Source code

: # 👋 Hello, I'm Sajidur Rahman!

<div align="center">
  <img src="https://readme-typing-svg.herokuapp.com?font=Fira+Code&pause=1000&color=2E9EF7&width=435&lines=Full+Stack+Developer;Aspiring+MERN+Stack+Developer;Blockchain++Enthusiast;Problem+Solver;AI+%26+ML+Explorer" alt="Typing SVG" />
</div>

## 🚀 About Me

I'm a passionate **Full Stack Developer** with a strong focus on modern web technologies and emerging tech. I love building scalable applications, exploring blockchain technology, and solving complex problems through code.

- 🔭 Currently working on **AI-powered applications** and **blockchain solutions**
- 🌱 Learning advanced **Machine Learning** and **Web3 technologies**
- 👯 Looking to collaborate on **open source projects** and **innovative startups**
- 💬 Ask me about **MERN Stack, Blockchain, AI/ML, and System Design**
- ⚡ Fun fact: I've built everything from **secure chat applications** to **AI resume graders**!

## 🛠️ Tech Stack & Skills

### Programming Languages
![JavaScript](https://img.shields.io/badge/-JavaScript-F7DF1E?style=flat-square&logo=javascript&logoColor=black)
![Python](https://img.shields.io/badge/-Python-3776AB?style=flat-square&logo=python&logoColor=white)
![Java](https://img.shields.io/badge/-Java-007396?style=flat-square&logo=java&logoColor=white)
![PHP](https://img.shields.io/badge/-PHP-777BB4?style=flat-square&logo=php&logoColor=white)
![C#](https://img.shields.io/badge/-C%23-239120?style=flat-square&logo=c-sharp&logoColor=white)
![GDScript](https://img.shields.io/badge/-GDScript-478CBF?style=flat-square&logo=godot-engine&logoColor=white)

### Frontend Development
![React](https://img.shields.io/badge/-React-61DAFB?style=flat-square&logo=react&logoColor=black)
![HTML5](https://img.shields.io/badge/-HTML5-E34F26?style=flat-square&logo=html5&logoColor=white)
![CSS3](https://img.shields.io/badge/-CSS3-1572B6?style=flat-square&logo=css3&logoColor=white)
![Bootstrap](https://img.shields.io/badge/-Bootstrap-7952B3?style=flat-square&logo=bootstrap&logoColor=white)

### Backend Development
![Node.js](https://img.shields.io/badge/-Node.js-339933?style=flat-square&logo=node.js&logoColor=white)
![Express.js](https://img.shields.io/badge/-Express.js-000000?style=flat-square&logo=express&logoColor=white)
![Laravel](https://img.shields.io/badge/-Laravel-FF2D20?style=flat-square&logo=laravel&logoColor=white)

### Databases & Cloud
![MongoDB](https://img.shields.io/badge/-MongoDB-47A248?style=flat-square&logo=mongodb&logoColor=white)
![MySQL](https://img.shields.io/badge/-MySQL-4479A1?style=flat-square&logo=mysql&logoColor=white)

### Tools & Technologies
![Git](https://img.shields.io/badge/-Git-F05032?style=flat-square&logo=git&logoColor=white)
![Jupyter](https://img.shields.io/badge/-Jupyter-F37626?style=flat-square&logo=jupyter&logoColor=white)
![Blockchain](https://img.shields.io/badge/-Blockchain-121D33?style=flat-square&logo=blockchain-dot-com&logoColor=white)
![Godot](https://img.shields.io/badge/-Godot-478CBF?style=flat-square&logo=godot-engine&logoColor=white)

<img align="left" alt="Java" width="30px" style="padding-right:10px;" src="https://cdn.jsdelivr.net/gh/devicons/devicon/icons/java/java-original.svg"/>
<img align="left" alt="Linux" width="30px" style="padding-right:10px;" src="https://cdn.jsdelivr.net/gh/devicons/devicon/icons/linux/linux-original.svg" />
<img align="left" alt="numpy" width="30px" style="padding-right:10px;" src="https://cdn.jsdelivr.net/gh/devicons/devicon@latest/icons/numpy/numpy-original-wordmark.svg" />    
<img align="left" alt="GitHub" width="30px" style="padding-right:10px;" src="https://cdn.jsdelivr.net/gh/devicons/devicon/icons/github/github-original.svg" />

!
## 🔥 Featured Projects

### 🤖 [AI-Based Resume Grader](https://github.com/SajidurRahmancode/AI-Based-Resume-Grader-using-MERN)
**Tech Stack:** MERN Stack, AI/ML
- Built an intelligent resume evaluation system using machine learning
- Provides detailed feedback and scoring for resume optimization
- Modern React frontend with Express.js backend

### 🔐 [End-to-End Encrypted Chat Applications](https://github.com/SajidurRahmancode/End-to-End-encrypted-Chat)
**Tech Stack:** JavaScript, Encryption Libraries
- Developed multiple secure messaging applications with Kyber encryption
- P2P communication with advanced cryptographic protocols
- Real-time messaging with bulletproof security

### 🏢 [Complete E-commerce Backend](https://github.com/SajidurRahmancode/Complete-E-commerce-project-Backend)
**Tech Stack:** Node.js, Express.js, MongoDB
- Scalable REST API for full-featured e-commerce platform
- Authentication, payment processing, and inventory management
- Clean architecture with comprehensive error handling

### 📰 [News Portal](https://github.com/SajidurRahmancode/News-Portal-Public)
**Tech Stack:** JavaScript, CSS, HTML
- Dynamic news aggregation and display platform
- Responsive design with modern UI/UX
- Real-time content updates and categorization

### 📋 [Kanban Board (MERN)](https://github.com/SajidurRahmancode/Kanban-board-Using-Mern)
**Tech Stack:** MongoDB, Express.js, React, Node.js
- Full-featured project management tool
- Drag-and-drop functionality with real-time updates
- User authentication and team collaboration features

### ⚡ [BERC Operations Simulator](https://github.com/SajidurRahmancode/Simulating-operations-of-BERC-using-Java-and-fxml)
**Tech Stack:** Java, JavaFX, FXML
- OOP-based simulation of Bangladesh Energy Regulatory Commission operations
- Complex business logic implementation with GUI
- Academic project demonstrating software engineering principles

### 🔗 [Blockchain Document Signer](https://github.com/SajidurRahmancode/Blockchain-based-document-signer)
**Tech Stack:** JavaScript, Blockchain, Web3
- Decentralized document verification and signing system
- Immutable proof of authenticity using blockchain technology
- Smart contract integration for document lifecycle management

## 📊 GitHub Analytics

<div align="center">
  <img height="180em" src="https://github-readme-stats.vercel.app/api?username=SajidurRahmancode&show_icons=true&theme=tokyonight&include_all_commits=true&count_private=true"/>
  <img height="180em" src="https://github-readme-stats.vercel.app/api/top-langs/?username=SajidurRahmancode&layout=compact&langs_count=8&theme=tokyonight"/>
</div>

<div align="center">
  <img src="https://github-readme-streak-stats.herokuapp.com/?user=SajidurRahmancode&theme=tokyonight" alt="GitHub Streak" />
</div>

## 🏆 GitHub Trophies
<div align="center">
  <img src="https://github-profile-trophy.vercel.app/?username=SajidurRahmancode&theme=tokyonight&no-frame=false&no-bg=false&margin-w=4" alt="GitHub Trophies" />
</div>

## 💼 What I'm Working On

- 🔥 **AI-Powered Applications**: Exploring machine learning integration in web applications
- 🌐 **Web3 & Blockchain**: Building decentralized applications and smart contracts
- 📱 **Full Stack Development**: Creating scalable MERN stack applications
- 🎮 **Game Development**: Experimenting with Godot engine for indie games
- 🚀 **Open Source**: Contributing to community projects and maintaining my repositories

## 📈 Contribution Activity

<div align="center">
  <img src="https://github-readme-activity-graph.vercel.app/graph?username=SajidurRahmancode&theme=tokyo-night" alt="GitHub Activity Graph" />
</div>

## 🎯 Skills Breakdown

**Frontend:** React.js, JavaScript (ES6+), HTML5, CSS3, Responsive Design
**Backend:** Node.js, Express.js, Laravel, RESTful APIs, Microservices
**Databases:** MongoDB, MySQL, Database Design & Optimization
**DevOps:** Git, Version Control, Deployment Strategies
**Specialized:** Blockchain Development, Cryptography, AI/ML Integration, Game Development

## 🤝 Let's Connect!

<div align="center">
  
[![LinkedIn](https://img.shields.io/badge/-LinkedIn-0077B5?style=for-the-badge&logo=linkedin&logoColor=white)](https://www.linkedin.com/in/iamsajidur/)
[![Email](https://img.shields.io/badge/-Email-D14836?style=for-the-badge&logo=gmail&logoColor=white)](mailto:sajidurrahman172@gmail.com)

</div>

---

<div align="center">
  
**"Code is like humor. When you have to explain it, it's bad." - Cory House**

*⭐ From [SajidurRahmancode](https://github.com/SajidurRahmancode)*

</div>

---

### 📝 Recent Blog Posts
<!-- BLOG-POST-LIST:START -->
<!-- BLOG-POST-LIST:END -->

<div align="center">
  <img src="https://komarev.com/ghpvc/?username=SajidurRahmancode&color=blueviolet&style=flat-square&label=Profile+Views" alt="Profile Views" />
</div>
========
What the task asks - Would you print, exactly as written, every line above from the one holding "- 🌐 **Web3 & Blockchain**: Building" through the one holding "## 🎯 Skills Breakdown", with both included and no other lines?

Exercise answer -
- 🌐 **Web3 & Blockchain**: Building decentralized applications and smart contracts
- 📱 **Full Stack Development**: Creating scalable MERN stack applications
- 🎮 **Game Development**: Experimenting with Godot engine for indie games
- 🚀 **Open Source**: Contributing to community projects and maintaining my repositories

## 📈 Contribution Activity

<div align="center">
  <img src="https://github-readme-activity-graph.vercel.app/graph?username=SajidurRahmancode&theme=tokyo-night" alt="GitHub Activity Graph" />
</div>

## 🎯 Skills Breakdown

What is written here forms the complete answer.